I’m not going to lie, I have always wanted to get a response to my preaching like John the Baptist had. I’m serious. Just once I wanted to preach the Word of God and have someone cry out in distress and longing, “What shall I do?” Not all the time, mind you. I would settle for just once. Just once I would love to have someone respond in a very real way seeking to change something about the way he conducted himself because of the preaching that I was called to do. Some visible reminder that the Word proclaimed actually sunk that deep into her, that she is then moved to do something in response. Sometimes I see people shed a tear or two, sometimes there are the smiles and the nodding of heads. I had a guy back in Georgia who would occasionally give me an audible, “Amen!” when I was preaching. But imagine how cool it would be if there was a person or two, or a whole congregation, that said, “We want to do things differently! We want to live differently! What shall we do?”

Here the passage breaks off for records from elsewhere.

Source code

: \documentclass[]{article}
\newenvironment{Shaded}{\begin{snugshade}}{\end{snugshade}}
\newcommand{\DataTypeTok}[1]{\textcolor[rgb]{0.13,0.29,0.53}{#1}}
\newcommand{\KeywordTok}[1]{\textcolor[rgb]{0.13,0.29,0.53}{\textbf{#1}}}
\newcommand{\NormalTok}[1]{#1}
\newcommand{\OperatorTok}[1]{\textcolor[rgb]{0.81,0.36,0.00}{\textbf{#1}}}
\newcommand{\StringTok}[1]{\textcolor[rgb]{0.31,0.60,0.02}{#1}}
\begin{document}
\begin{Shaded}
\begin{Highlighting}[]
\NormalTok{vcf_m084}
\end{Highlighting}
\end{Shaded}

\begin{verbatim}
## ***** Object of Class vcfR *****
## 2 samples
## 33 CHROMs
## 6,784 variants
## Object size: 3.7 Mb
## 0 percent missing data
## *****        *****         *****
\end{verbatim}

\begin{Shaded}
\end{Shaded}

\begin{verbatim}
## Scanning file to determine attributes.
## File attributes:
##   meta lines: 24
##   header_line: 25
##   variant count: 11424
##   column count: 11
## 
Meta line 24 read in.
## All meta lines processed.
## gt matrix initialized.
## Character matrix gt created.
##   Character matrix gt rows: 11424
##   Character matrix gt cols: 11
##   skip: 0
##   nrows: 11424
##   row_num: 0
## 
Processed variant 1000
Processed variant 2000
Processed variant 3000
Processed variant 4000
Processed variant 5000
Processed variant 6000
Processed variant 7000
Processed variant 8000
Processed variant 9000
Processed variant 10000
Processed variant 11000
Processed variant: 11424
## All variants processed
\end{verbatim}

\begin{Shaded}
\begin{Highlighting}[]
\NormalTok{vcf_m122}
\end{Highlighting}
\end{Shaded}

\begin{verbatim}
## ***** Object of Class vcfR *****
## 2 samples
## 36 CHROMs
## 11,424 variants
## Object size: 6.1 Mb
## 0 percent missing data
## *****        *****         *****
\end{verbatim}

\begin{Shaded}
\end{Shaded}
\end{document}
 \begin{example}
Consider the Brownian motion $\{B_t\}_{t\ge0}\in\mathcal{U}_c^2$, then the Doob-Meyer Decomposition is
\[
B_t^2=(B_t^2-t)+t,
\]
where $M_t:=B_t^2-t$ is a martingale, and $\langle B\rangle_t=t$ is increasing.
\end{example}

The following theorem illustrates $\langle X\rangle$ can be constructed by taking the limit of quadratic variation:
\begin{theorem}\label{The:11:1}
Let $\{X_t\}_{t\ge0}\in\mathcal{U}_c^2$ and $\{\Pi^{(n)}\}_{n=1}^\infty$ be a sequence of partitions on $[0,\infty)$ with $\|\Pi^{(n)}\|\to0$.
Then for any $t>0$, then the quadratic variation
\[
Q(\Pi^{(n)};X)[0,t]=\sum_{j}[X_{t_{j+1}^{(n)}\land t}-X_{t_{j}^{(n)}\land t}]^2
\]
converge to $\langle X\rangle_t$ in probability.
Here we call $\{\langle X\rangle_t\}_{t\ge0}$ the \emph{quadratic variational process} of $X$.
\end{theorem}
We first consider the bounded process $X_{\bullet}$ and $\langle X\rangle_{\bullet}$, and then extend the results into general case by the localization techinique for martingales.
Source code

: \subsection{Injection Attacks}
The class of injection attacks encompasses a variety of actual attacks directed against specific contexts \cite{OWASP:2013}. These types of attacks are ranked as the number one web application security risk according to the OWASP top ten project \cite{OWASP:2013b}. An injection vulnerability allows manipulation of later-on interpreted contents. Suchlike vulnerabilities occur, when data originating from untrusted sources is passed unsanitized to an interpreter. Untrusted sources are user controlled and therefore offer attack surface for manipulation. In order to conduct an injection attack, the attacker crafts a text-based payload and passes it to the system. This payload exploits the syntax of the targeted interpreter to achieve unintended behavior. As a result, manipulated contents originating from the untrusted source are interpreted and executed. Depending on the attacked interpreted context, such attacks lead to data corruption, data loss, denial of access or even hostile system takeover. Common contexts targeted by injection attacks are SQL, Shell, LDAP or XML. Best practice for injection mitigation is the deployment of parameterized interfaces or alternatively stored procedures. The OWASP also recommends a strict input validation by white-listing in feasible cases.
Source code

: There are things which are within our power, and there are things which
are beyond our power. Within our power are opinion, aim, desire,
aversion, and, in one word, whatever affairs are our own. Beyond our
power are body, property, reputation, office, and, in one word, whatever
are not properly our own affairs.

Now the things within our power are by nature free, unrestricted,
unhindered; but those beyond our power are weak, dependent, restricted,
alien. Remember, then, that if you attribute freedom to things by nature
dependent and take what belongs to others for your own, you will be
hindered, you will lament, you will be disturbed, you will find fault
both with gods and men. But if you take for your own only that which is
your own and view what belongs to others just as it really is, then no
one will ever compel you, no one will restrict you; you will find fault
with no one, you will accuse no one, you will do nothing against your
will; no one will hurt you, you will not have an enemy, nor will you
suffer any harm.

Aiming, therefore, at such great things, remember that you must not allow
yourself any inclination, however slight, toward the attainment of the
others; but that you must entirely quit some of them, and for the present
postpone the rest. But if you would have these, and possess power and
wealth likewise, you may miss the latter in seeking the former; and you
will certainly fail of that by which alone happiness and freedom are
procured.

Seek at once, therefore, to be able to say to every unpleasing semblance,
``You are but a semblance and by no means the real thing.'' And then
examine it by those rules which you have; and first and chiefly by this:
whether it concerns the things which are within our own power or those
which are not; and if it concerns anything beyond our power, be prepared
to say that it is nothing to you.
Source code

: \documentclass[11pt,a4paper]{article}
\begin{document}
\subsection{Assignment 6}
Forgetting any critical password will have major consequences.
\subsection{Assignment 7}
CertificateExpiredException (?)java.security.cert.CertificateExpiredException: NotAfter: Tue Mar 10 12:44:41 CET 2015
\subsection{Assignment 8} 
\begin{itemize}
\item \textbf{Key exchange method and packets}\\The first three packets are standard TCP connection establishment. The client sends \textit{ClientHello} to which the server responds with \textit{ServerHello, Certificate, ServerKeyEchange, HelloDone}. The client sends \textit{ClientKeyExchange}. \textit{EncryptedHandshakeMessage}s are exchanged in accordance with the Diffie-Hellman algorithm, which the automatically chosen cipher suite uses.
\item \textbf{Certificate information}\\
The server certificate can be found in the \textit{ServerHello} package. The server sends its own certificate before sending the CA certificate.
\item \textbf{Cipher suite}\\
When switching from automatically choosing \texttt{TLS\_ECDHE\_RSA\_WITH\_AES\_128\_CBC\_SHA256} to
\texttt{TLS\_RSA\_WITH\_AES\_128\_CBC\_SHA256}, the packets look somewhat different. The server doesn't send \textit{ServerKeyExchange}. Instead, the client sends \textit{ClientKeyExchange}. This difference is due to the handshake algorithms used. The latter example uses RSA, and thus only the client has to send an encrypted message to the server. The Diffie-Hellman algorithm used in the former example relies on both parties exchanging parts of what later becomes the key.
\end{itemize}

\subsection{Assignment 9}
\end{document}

But the reality is, preachers today aren’t exactly John the Baptist. And those who hear the preaching of God’s Word aren’t the same crowd as those who went out to get baptized by John. They were a people that still expected God to work in the world to intercede with His mighty acts. They had grown up hearing the stories and expecting God’s work. Our culture today is not expecting God to work but expecting to be sold something. We are consumers. We view the world this way. Our politics, our education, our orientation in the world is that of consumers. We buy, and we sell. We don’t want radical acts of God but the latest revolutionary technology that will improve our quality of life. Which means that when we go out to the wilderness to hear a man speak, we are expecting the pitch, the salesman. We’re not coming to be changed.

To be honest, churches know this. Over the years they have gone out of their way to be accommodating to the culture in which we live. They become just another peddler of goods and services to meet the felt needs of the buyer. Perhaps this is part of the problem. This is why people aren’t jumping up at the call to repentance and belief saying, “What shall I do?” Perhaps no one is actually making a real call to something out of the normal rhythm of daily life. People are listening to words that offer to improve their station in life, or give them some comfort, or enable them to better cope with a bad marriage or a disappointing career. No one is speaking of death and life, of a new and radical reality that one can only received by faith. But this is exactly the Word that you receive from God. It is what comes with the proclamation of the advent of your Lord. The message of John the Baptist is the declaration of a new thing, which means there is a new way that you live. New for the hearers in John’s day and the hearers today.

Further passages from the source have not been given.